# we got a new fly fisher here!!!



## Fishaholic69 (Apr 6, 2007)

my cousin "steelinatrout" and his wife had a lil boy today! we got to get a fly rod in his hands asap! heres a pic of steelin and his lil boy. can't wait to teach him how to fish! he weighed in at 8 pounds 12 ounces and 21 inches long. or as steelin says bigger than any fish we catch lmao.


----------



## Flyfish Dog (Nov 6, 2007)

Congrats!!


----------



## Fishaholic69 (Apr 6, 2007)

thanks man I will tell steelin when I see him next.


----------



## Janus (Jul 26, 2006)

Tell him I said Congratulations!!. I think they make a -4 wt. now.


----------



## kruggy1 (Feb 6, 2008)

Awesome!! A new generation to the outdoors,tell them congrats from me. I also got a baby girl do the end of next month.


----------



## ohiotuber (Apr 15, 2004)

Congrats!...Does that fine looking young man have a name?? He'll be fishin' before you know it.

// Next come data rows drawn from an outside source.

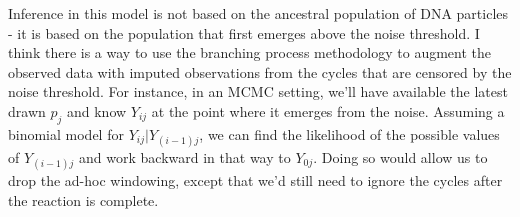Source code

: \documentclass[12pt]{article}
\begin{document}
Inference in this model is not based on the ancestral population of DNA particles - it is based on the population that first emerges above the noise threshold. I think there is a way to use the branching process methodology to augment the observed data with imputed observations from the cycles that are censored by the noise threshold. For instance, in an MCMC setting, we'll have available the latest drawn $p_j$ and know $Y_{ij}$ at the point where it emerges from the noise. Assuming a binomial model for $Y_{ij} | Y_{(i-1)j}$, we can find the likelihood of the possible values of $Y_{(i-1)j}$ and work backward in that way to $Y_{0j}$. Doing so would allow us to drop the ad-hoc windowing, except that we'd still need to ignore the cycles after the reaction is complete.\\




\end{document}
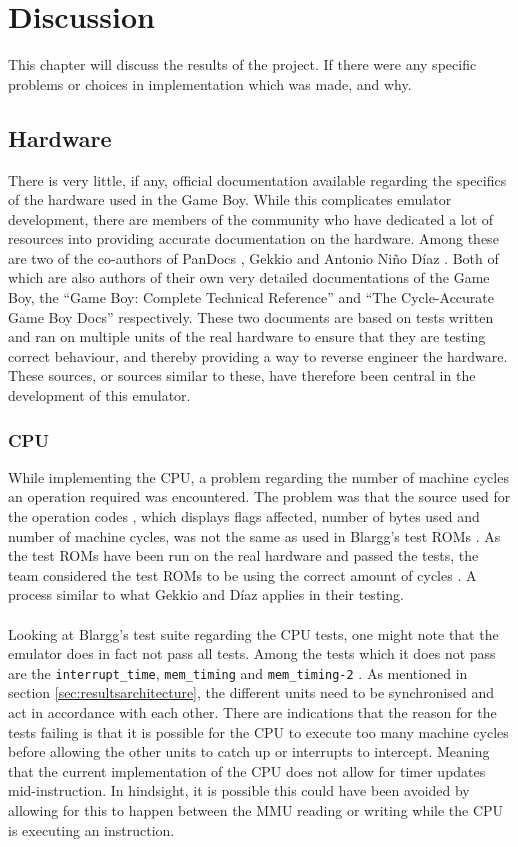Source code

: \chapter{Discussion}
This chapter will discuss the results of the project. If there were any specific problems or choices in implementation which was made, and why.

\section{Hardware}
There is very little, if any, official documentation available regarding the specifics of the hardware used in the Game Boy. While this complicates emulator development, there are members of the community who have dedicated a lot of resources into providing accurate documentation on the hardware. Among these are two of the co-authors of PanDocs \cite{pandocs}, Gekkio \cite{Gekkio.fi} and Antonio Niño Díaz \cite{AntonioND}. Both of which are also authors of their own very detailed documentations of the Game Boy, the ``Game Boy: Complete Technical Reference'' \cite{CompleteTechnicalReference} and ``The Cycle-Accurate Game Boy Docs'' \cite{TCAGBD} respectively. These two documents are based on tests written and ran on multiple units of the real hardware to ensure that they are testing correct behaviour, and thereby providing a way to reverse engineer the hardware. These sources, or sources similar to these, have therefore been central in the development of this emulator.

\subsection{CPU}
\label{sec:CPUDiscussion}
While implementing the CPU, a problem regarding the number of machine cycles an operation required was encountered. The problem was that the source used for the operation codes \cite{OpCodes}, which displays flags affected, number of bytes used and number of machine cycles, was not the same as used in Blargg's test ROMs \cite{Blargg}. As the test ROMs have been run on the real hardware and passed the tests, the team considered the test ROMs to be using the correct amount of cycles \cite{TestROMsResult}. A process similar to what Gekkio and Díaz applies in their testing.
\\\\
Looking at Blargg's test suite regarding the CPU tests, one might note that the emulator does in fact not pass all tests. Among the tests which it does not pass are the \texttt{interrupt\_time}, \texttt{mem\_timing} and \texttt{mem\_timing-2} \cite{Blargg}. As mentioned in section \ref{sec:resultsarchitecture}, the different units need to be synchronised and act in accordance with each other. There are indications that the reason for the tests failing is that it is possible for the CPU to execute too many machine cycles before allowing the other units to catch up or interrupts to intercept. Meaning that the current implementation of the CPU does not allow for timer updates mid-instruction. In hindsight, it is possible this could have been avoided by allowing for this to happen between the MMU reading or writing while the CPU is executing an instruction.
\\

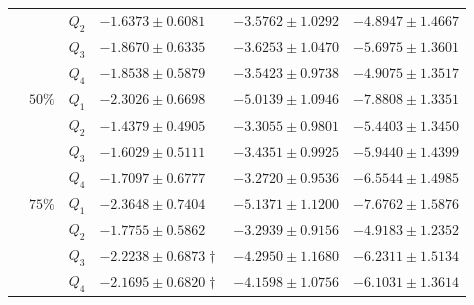 \begin{table}[h]
{\begin{tabular}{@{}ccclll@{}}
 &  & $Q_{2}$ & $\mathbf{-1.6373 \pm 0.6081}$ & $-3.5762 \pm 1.0292$ & $\mathbf{-4.8947 \pm 1.4667}$ \\
 &  & $Q_{3}$ & $-1.8670 \pm 0.6335$ & $-3.6253 \pm 1.0470$ & $-5.6975 \pm 1.3601$ \\
 &  & $Q_{4}$ & $-1.8538 \pm 0.5879$ & $\mathbf{-3.5423 \pm 0.9738}$ & $-4.9075 \pm 1.3517$ \\ \cmidrule(l){2-6} 
 & $50\%$ & $Q_{1}$ & $-2.3026 \pm 0.6698$ & $-5.0139 \pm 1.0946$ & $-7.8808 \pm 1.3351$ \\
 &  & $Q_{2}$ & $\mathbf{-1.4379 \pm 0.4905}$ & $-3.3055 \pm 0.9801$ & $\mathbf{-5.4403 \pm 1.3450}$ \\
 &  & $Q_{3}$ & $-1.6029 \pm 0.5111$ & $-3.4351 \pm 0.9925$ & $-5.9440 \pm 1.4399$ \\
 &  & $Q_{4}$ & $-1.7097 \pm 0.6777$ & $\mathbf{-3.2720 \pm 0.9536}$ & $-6.5544 \pm 1.4985$ \\ \cmidrule(l){2-6} 
 & $75\%$ & $Q_{1}$ & $-2.3648 \pm 0.7404$ & $-5.1371 \pm 1.1200$ & $-7.6762 \pm 1.5876$ \\
 &  & $Q_{2}$ & $\mathbf{-1.7755 \pm 0.5862}$ & $\mathbf{-3.2939 \pm 0.9156}$ & $\mathbf{-4.9183 \pm 1.2352}$ \\
 &  & $Q_{3}$ & $-2.2238 \pm 0.6873\dagger$ & $-4.2950 \pm 1.1680$ & $-6.2311 \pm 1.5134$ \\
 &  & $Q_{4}$ & $-2.1695 \pm 0.6820\dagger$ & $-4.1598 \pm 1.0756$ & $-6.1031 \pm 1.3614$ \\ \bottomrule
\end{tabular}%
}
\end{table}


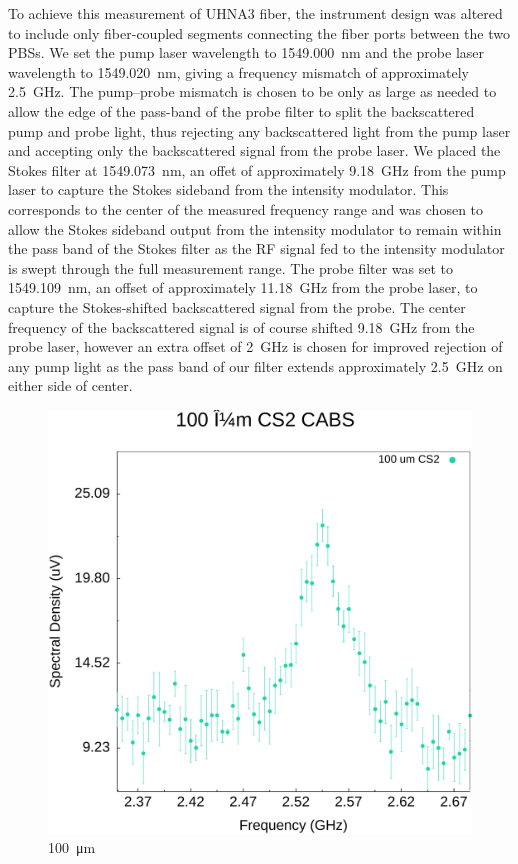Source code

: To achieve this measurement of \ac{UHNA3} fiber, the instrument design was altered to include only fiber-coupled segments connecting the fiber ports between the two \ac{PBS}s. We set the pump laser wavelength to \SI{1549.000}{\nano\meter} and the probe laser wavelength to \SI{1549.020}{\nano\meter}, giving a frequency mismatch of approximately \SI{2.5}{\giga\hertz}. The pump--probe mismatch is chosen to be only as large as needed to allow the edge of the pass-band of the probe filter to split the backscattered pump and probe light, thus rejecting any backscattered light from the pump laser and accepting only the backscattered signal from the probe laser. We placed the Stokes filter at \SI{1549.073}{\nano\meter}, an offet of approximately \SI{9.18}{\giga\hertz} from the pump laser to capture the Stokes sideband from the intensity modulator. This corresponds to the center of the measured frequency range and was chosen to allow the Stokes sideband output from the intensity modulator to remain within the pass band of the Stokes filter as the RF signal fed to the intensity modulator is swept through the full measurement range. The probe filter was set to \SI{1549.109}{\nano\meter}, an offset of approximately \SI{11.18}{\giga\hertz} from the probe laser, to capture the Stokes-shifted backscattered signal from the probe. The center frequency of the backscattered signal is of course shifted \SI{9.18}{\giga\hertz} from the probe laser, however an extra offset of \SI{2}{\giga\hertz} is chosen for improved rejection of any pump light as the pass band of our filter extends approximately \SI{2.5}{\giga\hertz} on either side of center.

\begin{figure}[t!]
  \centering
  \includegraphics[width=\textwidth]{figs/3-CoBS/100umCS2.pdf}
  \caption{\SI{100}{\micro\meter} }
  \label{fig:100umCS2}
\end{figure}

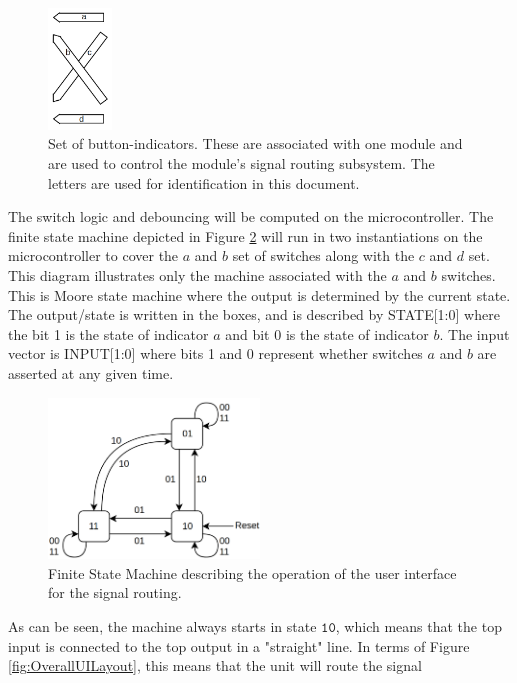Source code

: \documentclass{article}
\begin{document}
	\begin{figure}
		\centering
		\includegraphics[width = 0.15\textwidth]{PR4Images/UIarrowlabels.png}
		\caption{Set of button-indicators.  These are associated with one module and are used to control the module's signal routing subsystem.  The letters are used for identification in this document.}
		\label{fig:UIarrowlabels}
	\end{figure}

	The switch logic and debouncing will be computed on the microcontroller.  The finite state machine depicted in Figure \ref{fig:UIFSM} will run in two instantiations on the microcontroller to cover the $a$ and $b$ set of switches along with the $c$ and $d$ set.  This diagram illustrates only the machine associated with the $a$ and $b$ switches.  This is Moore state machine where the output is determined by the current state.  The output/state is written in the boxes, and is described by STATE[1:0] where the bit 1 is the state of indicator $a$ and bit 0 is the state of indicator $b$.  The input vector is INPUT[1:0] where bits 1 and 0 represent whether switches $a$ and $b$ are asserted at any given time.

	\begin{figure}
		\centering
		\includegraphics[width = 0.5\textwidth]{PR4Images/UIFSM.png}
		\caption{Finite State Machine describing the operation of the user interface for the signal routing.}
		\label{fig:UIFSM}
	\end{figure}

	As can be seen, the machine always starts in state $\mathtt{10}$, which means that the top input is connected to the top output in a "straight" line.  In terms of Figure \ref{fig:OverallUILayout}, this means that the unit will route the signal
\end{document}
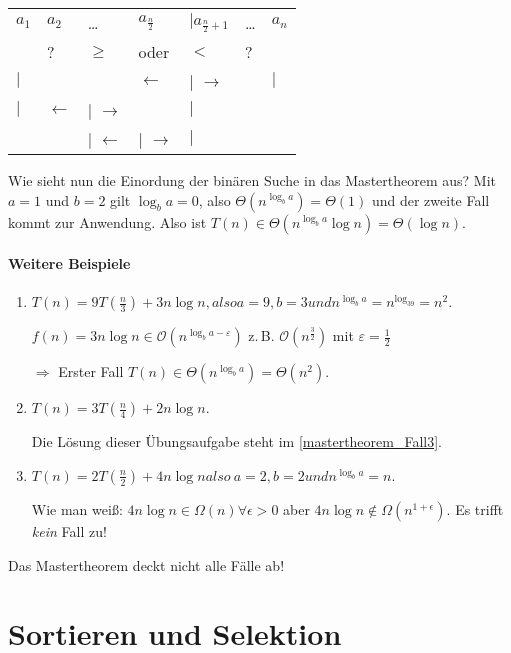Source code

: \documentclass[ngerman,draft,parskip=half*,twoside]{scrreprt}
\theoremstyle{break}
\theoremstyle{nonumberbreak}
\newcommand*{\OO}{\mathcal{O}}      %
\begin{document}
\begin{tabular}{lllllll}
$a_1$     & $a_2$           & \dots   &  $ a_{\frac{n}{2}}$ & $ \vert a_{\frac{n}{2}+1}$ & \dots  & $a_n$ \\
          &       ?         & $\geq$  & oder                  & $<$                          &  ?     &\\
$\vert$   &                 &         & $\gets$               & $\vert$ $\to$                &        & $\vert$\\
$\vert$   & $\gets$ & $\vert$ $\to$ & & $\vert$\\
&         & $\vert$ $\gets$ & $\vert$ $\to$ & $\vert$
\end{tabular}


Wie sieht nun die Einordung der binären Suche in das Mastertheorem aus?
Mit $a = 1$ und $b = 2$ gilt $\log_ba = 0$, also $\Theta(n^{\log_ba})=\Theta(1)$ und der zweite Fall kommt zur Anwendung.
Also ist $T(n) \in \Theta(n^{\log_ba}\log n)=\Theta(\log n)$.

\subsubsection{Weitere Beispiele}
\begin{enumerate}
\item $ T(n) = 9 T(\frac{n}{3}) + 3 n\log n, alsoa = 9,b = 3
undn^{\log_ba} = n^{\log_39} = n^2.$

$f(n) = 3n\log n \in \OO(n^{\log_ba-\varepsilon}) $
z.\,B. $\OO(n^{\frac{3}{2}})$ mit $ \varepsilon = \frac{1}{2} $

$ \Rightarrow $ Erster Fall $ T(n) \in \Theta(n^{\log_ba}) = \Theta (n^2) $.

\item $ T(n) = 3 T(\frac{n}{4}) + 2n\log n$.

Die Lösung dieser Übungsaufgabe steht im \autoref{mastertheorem_Fall3}.

\item $ T(n) = 2 T(\frac{n}{2}) + 4n\log nalso\
a = 2,b = 2undn^{\log_ba} = n $.

Wie man weiß: $4n\log n \in \Omega(n)\forall \epsilon >0$ aber $4n\log
n \notin \Omega(n^{1+\epsilon})$. Es trifft \emph{kein} Fall zu!
\end{enumerate}
Das Mastertheorem deckt nicht alle Fälle ab!
	
%
\chapter{Sortieren und Selektion}
\end{document}
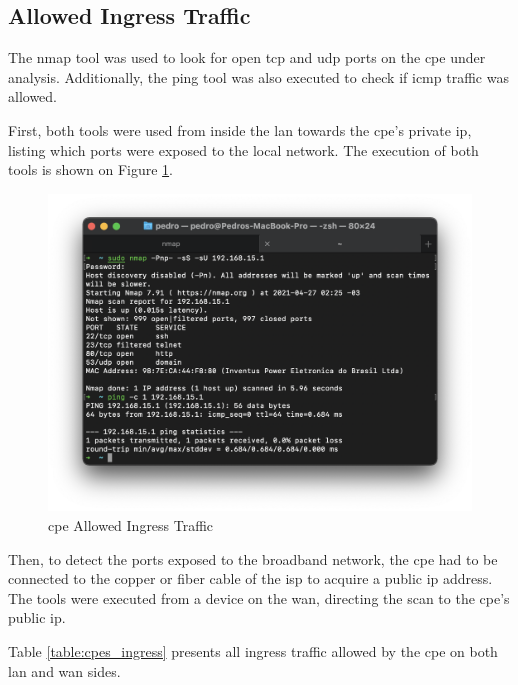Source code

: \subsection{Allowed Ingress Traffic}

The nmap tool \cite{nmap} was used to look for open \gls{tcp} and \gls{udp} ports on the \gls{cpe} under analysis. Additionally, the ping tool \cite{ping} was also executed to check if \gls{icmp} traffic was allowed.

First, both tools were used from inside the \gls{lan} towards the \gls{cpe}’s private \gls{ip}, listing which ports were exposed to the local network. The execution of both tools is shown on Figure \ref{figure:cpe_allowed_ingress_traffic}.

\begin{figure}[h]
    \centering
    \includegraphics[width=\linewidth]{contents/cpes-and-research-data/allowed-ingress-traffic/cpe-allowed-ingress-traffic.png}
    \caption{\gls{cpe} Allowed Ingress Traffic}
    \label{figure:cpe_allowed_ingress_traffic}
\end{figure}

Then, to detect the ports exposed to the broadband network, the \gls{cpe} had to be connected to the copper or fiber cable of the \gls{isp} to acquire a public \gls{ip} address. The tools were executed from a device on the \gls{wan}, directing the scan to the \gls{cpe}’s public \gls{ip}.

Table \ref{table:cpes_ingress} presents all ingress traffic allowed by the \gls{cpe} on both \gls{lan} and \gls{wan} sides.

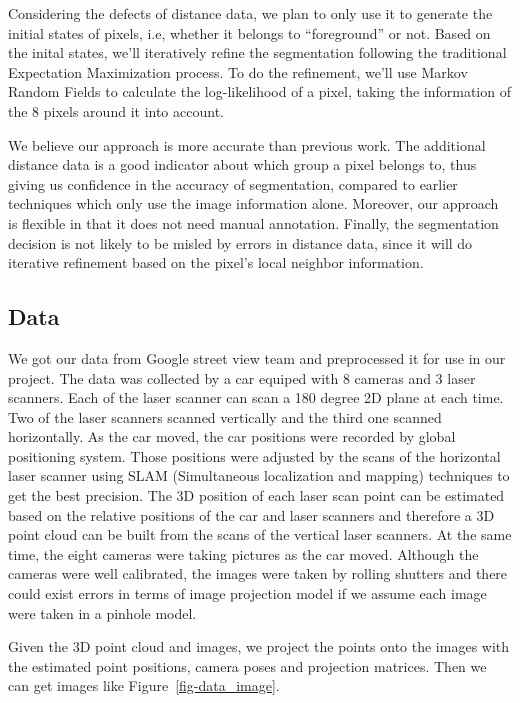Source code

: \documentclass{article} %
\begin{document}
Considering the defects of distance data, we plan to only use it to
generate the initial states of pixels, i.e,
 whether it belongs to ``foreground'' or not. Based on the inital
 states, we'll iteratively refine the segmentation following the
 traditional Expectation Maximization process. To do the refinement,
 we'll use Markov Random Fields to calculate the log-likelihood of a
 pixel, taking the information of the 8 pixels around it into account.

We believe our approach is more accurate than previous work. The additional 
distance data is a good indicator about which group a pixel belongs to, 
thus giving us confidence in the accuracy of segmentation, compared to earlier
 techniques which only use the image information alone. Moreover, our
 approach is flexible in that it does not need manual annotation. Finally, the
segmentation decision is not likely to be misled by errors in distance
data, since it will do iterative refinement based on the pixel's local
neighbor information.

\subsection{Data}

We got our data from Google street view team and preprocessed it for
use in our project. The data was collected by a car equiped
with 8 cameras and 3 laser scanners. Each of the laser scanner can
scan a 180 degree 2D plane at each time. Two of the laser scanners
scanned vertically and the third one scanned horizontally. As the car moved, the car
positions were recorded by global positioning system. Those positions
were adjusted by the scans of the horizontal laser scanner using SLAM
(Simultaneous localization and mapping) techniques to get the best
precision. The 3D position of each laser scan point can be
estimated based on the relative positions of the car and laser
scanners and therefore a 3D point cloud can be built from the scans of
the vertical laser scanners. At the same time, the eight
cameras were taking pictures as the car moved. Although the cameras
were well calibrated, the images were taken by rolling shutters and
there could exist errors in terms of image projection model if we assume each
image were taken in a pinhole model.

Given the 3D point cloud and images, we project the points onto the
images with the estimated point positions, camera poses and projection
matrices. Then we can get images like Figure~\ref{fig-data_image}.
\end{document}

K1...Keep us posted! Those little ladies are really special.
Mike


----------



## Fishaholic69 (Apr 6, 2007)

his name is riley. hopefully he takes up fly fishing like we do. guess we got about 5 years or so till we find out. kruggy good luck on your lil girl. steelin should be back on here in a couple days.


----------



## ohiotuber (Apr 15, 2004)

FA69,
Five years?...Try 2 1/2!! While I was working on Tori's spincast, she picked up my 3wt & fell in love with it.....I hope to have a short one built for her this year.




























Mike


----------



## Fishaholic69 (Apr 6, 2007)

you just made my day tube!! thats even better! I remember fishing really young. 4 or 5 maybe it was even earlier? always the push button reel and red and white bobber! I wish i discovered fly fishing then instead of just this last spring! wasted (well lets not call it a waste) 22 or more years fishing regular seeing as I turned 26 on the 1st!!


----------



## ohiotuber (Apr 15, 2004)

Crazy part is that she even strips line in....she learned that & fly casting just by watching the old guy! I never fished when I took her, but that day (1st pic is her 1st fly cast), she told me "Grandpa, you need to fish too". The rest is the beginning of her addiction. She seldom used the spincast after that 1st day with a fly rod. BTW, that gill was less than 1/2" under a Fish Ohio! She'll earn her 1st pin this Spring.
Color me PROUD!!!
Mike


----------



## Fishaholic69 (Apr 6, 2007)

can't wait to tell steelin! haha. he will be excited to hear the news! not that hes not excited enough as is lol.


----------



## Flyfish Dog (Nov 6, 2007)

Ohiotuber! Big Thumbs Up!! That is a nice looking pond is it private?
I ve got a little Diamondglass 2wt 5 ft. with a J. A. Forbes 2 inch Avon reel on it. This is fun to catch bluegills on it also.


----------



## ohiotuber (Apr 15, 2004)

FFDog,
Yep, both ponds pictured are private. The bad part is that the pond in the first 2 pics has been sold & I am HOPING I can retain permission to fish there. It is literally packed with 9-10" gills! Gills that size on 2 & 3 wts are great fun!
A buddy of mine built a 6'6" 2 wt for me last year & looks like Tori may be using that one some this year.
Mike


----------



## Flyfish Dog (Nov 6, 2007)

Well gooodluck got to talk to new owner and chat with them maybe they be nice allow you permission. Although they look nice , I have small reservoir across town down here that is loaded with huge bluegills. Last year I caught over 600 bluegills all on the fly rod to. Average size were 9 inches biggest being 11 1/2 inch. Water is clear also. Probably my favorite as for pound to pound those bluegills will battle like nothing else in weight class.


----------



## Fishaholic69 (Apr 6, 2007)

gotta love the gills! they are one of my favorites to catch on the fly!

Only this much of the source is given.